Molly Bloom's father, a man named "Tweedy," was an officer in
the Royal Dublin Fusiliers
stationed in "Gibraltar" during her infancy and youth. In Ithaca
he is called "Major Brian Cooper Tweedy." According to
Ellmann, Joyce based Tweedy on a Dubliner who called himself
Major Powell but who in fact served only as a sergeant-major,
an important non-commissioned or warrant officer. This
ambiguity attaches to Tweedy in the novel.
Ellmann writes of Sergeant Major Powell, "He had served many
years in the army, took part in the Crimean War and was in the
Aldershot Rifles in Australia. On retiring from the service he
commuted his pension and bought a farm in Cork. He drank this
up, came to Dublin and married a woman with property. She bore
him four daughters and a son, then tired of his bullying ways
and lived separately from him. Joyce has greatly softened
Powell's character" (46n).
In Calypso Bloom remembers his father-in-law in a
generally admiring way as a self-made man who was smart with
money: "Hard as nails at a bargain, old Tweedy. Yes,
sir. At Plevna that was. I rose from the ranks, sir, and I'm
proud of it." Gifford notes that Tweedy could not
have been at Plevna, a battle fought in Bulgaria in 1877
during the Russo-Turkish War, but apparently read about it
avidly in a book that now sits on Bloom's bookshelves, Sir
Henry Montague Hozier's History of the Russo-Turkish War.
In Ithaca Bloom has trouble recalling the name of
this "decisive battle" so "frequently
remembered by a decisive officer," even though he
has remembered it readily in Calypso. He resolves
to use his "mnemotechnic" to recover the name, as he has done
once before. His memory of Tweedy as a "decisive" man coheres
with his admiration of his father-in-law's money skills.
In Circe Tweedy rises still higher in the ranks when
Bloom describes him as "Majorgeneral Brian Tweedy, one of
Britain's fighting men who helped to win our battles."
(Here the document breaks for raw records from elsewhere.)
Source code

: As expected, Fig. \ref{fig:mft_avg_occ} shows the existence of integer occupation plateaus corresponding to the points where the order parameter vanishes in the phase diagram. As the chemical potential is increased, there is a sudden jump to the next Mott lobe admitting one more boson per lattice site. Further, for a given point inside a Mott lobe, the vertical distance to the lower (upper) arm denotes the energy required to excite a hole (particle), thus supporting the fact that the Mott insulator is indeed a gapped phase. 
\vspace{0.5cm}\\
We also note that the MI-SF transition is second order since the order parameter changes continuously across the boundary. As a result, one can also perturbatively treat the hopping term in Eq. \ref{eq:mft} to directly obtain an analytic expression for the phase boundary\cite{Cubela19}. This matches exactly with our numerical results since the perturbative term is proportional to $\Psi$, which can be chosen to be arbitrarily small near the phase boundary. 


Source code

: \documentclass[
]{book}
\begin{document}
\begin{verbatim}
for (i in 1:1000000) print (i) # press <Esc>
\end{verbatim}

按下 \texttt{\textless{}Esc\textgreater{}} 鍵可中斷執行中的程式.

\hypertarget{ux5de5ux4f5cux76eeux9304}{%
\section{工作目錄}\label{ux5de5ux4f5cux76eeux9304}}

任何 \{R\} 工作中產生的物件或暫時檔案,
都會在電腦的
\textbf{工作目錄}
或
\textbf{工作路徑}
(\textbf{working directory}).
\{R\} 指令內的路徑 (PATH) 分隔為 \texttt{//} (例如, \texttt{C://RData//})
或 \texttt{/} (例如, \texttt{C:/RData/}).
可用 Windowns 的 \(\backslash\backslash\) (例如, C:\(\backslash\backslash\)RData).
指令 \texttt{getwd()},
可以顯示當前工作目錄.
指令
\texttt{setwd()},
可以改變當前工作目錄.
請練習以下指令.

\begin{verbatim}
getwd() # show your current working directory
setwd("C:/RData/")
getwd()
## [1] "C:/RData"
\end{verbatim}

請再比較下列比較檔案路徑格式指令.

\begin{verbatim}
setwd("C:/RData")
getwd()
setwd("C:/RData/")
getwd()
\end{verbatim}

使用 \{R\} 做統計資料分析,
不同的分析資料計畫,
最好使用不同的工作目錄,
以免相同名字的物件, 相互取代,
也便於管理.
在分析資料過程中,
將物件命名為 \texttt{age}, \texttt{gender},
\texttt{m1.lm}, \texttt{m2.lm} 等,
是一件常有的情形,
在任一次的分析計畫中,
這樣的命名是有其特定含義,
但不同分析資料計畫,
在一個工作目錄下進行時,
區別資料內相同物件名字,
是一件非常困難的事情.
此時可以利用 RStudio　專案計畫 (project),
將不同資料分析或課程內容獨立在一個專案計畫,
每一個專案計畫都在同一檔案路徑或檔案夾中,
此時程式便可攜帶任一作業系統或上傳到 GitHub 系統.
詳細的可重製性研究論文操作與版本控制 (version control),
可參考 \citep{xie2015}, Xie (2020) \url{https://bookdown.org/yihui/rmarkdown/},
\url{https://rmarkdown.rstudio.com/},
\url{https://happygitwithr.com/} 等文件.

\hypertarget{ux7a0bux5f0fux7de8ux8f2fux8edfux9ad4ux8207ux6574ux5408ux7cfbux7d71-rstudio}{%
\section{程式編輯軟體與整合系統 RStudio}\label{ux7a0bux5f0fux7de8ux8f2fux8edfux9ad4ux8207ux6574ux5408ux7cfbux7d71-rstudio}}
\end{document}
Gifford suggests that Bloom is thinking of "another Tweedie,
Maj. Gen. Willis Tweedie (b. 1836). The real-life Tweedie had
a considerable reputation as an army commander in India." It
would have been highly unusual in the 19th century for an
enlisted man to rise through the ranks to become any kind of
commissioned officer, much less a general: gentlemen and
noblemen typically began at the rank of lieutenant, while
commoners seldom rose above the rank of sergeant. It seems
quite likely that Tweedy, like Powell, was never a
commissioned officer. In Penelope Molly remembers
how she read a love letter from Lieutenant Mulvey "while
father was up at the drill instructing." This
implies that Tweedy was a drill sergeant, not a major or a
major general.
Sergeant-majors are usually warrant officers, distinct from
higher-ranking commissioned officers on the one hand and
lower-ranking enlisted men and non-commissioned officers on
the other. They occupy an important and honorific position in
the British and many other armies. The fine distinction
between warrant officers and commissioned officers, and the
confusing use of the term "major" to name officers separated
by great distances in the hierarchy (sergeant-major, major, major general), might have
given a retired officer like Powell the ability to imply a
more exalted military status than he in fact could claim, by
exploiting civilian incomprehension. Nevertheless, any
enlisted man who "rose from the ranks" to
achieve the exalted rank of sergeant-major might have been
justly proud of his accomplishment.
A little later in Calypso, as Bloom imagines
himself wandering through the exotic streets of a Middle
Eastern city, he places a version of his father-in-law in the
scene: "come to a city gate, sentry there, old ranker
too, old Tweedy's big moustaches, leaning on a long
kind of a spear." This old man too has risen through the
ranks. Apparently the places that Tweedy has seen in his days
of army service give him an exotic air in Bloom's mind.